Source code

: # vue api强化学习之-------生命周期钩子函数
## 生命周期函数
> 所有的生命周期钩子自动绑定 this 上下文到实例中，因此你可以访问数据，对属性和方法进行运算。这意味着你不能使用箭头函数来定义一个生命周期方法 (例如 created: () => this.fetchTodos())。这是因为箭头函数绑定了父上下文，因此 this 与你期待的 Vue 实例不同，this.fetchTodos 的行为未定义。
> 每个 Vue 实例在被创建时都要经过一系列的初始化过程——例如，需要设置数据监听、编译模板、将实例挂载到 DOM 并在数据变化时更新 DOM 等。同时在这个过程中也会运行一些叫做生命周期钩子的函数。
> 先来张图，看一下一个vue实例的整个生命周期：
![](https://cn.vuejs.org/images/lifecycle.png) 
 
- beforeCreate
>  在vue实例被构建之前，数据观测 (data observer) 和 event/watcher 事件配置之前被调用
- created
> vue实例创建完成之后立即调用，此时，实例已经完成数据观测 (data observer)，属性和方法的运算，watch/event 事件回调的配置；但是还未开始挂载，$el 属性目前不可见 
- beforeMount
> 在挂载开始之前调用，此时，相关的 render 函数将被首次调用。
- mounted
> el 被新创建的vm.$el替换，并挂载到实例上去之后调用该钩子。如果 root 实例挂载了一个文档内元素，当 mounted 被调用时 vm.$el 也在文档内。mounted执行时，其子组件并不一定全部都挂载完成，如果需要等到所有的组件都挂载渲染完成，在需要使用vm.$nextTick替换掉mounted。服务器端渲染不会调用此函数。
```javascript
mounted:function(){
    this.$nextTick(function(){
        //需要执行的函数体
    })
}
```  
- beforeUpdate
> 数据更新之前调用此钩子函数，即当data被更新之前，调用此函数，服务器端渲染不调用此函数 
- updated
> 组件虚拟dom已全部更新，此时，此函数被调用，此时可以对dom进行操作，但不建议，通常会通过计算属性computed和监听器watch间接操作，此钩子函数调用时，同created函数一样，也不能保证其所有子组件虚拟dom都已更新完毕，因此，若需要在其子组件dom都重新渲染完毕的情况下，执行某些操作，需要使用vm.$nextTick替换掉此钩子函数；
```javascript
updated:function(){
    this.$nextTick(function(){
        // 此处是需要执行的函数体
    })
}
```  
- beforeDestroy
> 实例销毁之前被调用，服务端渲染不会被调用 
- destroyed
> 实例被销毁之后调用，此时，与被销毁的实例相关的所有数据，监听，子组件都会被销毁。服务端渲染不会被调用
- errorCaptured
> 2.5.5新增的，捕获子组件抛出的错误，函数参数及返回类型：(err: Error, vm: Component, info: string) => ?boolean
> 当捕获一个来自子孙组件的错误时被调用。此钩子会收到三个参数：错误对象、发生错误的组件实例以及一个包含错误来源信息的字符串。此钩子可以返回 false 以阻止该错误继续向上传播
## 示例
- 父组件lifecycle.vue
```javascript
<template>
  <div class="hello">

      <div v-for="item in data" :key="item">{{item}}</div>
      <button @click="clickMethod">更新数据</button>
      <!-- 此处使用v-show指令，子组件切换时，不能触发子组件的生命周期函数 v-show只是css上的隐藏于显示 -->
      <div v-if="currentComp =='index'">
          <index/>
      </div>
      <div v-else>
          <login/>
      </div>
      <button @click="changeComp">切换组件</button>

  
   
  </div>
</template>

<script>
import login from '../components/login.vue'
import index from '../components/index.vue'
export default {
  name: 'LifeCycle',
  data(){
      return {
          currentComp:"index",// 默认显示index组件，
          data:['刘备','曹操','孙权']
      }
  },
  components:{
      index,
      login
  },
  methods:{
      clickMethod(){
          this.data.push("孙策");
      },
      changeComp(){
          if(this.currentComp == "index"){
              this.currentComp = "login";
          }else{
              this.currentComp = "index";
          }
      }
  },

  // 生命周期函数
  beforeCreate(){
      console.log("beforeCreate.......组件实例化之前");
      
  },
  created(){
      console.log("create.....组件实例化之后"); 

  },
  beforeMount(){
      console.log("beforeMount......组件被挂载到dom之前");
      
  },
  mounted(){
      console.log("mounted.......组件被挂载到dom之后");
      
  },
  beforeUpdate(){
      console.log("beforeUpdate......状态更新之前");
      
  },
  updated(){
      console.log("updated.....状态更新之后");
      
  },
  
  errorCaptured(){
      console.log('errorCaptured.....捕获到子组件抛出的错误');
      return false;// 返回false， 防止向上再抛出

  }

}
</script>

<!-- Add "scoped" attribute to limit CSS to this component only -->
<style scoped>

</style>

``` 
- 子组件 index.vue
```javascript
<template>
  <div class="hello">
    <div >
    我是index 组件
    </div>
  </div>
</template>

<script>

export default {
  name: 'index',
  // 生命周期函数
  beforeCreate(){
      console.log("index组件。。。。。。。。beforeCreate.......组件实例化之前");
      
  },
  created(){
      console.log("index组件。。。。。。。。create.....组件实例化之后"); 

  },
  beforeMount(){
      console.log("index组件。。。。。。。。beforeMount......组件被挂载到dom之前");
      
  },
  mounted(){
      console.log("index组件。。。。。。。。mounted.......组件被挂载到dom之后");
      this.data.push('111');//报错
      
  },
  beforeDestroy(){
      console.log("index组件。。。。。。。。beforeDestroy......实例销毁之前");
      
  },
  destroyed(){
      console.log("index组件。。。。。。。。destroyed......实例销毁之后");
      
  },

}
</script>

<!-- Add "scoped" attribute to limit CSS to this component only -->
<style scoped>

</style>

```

=== Task description ===
Which lines of the listing contain the string "errorCaptured"? Copy every one of them.

=== Written reply ===
- errorCaptured
  errorCaptured(){
      console.log('errorCaptured.....捕获到子组件抛出的错误');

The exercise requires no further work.